In the current political context of femo-nationalism, where Muslim women are patronized by the ruling party as being in need of liberation from “hyper-Muslim men”, these proposals for self-correction within the Muslim community are rationally more compelling. The right-wing uses the plight of Muslim women to further vilify and “other” Muslim men and shore up their support base. The supposed “rescue” of Muslims women through court and legal instruments is intended to exclude those understood to be incapable of majoritarian cultural assimilation. Given this scenario, as the Muslim conservatives look to ward off State intervention in their inviolable family lives and protect their religious freedom, self-initiated community reforms should gain support and gather momentum.

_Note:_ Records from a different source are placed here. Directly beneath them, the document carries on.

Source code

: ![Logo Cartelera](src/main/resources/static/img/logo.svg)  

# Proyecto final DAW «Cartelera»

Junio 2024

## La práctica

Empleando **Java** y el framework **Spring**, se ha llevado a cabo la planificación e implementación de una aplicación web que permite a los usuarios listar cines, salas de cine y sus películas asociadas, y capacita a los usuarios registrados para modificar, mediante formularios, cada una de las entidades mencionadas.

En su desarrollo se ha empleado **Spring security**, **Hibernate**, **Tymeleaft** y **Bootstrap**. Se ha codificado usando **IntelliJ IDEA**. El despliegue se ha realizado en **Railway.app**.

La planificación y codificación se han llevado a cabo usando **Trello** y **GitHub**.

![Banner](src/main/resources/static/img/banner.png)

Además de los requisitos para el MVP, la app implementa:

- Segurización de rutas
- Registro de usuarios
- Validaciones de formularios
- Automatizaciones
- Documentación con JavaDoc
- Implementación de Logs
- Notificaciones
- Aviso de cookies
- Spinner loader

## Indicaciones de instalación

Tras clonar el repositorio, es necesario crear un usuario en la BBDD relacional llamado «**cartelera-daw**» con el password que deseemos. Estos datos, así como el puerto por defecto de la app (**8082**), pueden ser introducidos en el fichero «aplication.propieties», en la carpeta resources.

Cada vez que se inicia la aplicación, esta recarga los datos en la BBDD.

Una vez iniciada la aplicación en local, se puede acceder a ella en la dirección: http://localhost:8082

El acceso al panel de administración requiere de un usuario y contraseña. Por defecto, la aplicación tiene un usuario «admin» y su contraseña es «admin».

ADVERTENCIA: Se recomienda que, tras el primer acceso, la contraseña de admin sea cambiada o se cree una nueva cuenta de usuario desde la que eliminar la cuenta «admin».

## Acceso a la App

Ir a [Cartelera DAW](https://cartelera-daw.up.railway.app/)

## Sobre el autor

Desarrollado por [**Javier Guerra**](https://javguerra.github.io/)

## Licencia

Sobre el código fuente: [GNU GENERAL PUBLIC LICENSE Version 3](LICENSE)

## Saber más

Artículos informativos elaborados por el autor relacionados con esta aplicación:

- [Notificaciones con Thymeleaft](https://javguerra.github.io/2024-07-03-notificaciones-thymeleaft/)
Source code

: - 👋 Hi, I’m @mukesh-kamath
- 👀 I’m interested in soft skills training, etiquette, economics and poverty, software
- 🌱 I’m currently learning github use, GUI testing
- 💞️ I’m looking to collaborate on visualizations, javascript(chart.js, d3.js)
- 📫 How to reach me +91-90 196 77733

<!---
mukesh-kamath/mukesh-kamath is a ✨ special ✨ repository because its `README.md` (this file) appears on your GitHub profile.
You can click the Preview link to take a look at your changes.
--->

What these short stories fail to depict are the commendable strides Muslim women have made in the recent decades, especially in South India, through educational empowerment and coming into contact with foreign cultures as families migrated for work. The brave Kannadiga girl student Muskaan comes to mind. She dropped out of school after being heckled by boy students demonstrating in support of the hijab ban yet continued her education and wrote the examinations and encouraged her peers to do the same. These short stories fail to capture the world of many Muskaans out there taking on not just the patriarchy within their communities but also external hostilities from Hindu right-wing groups. Yet, the book is a must-read for its literary aesthetics and the sage insights it will evoke.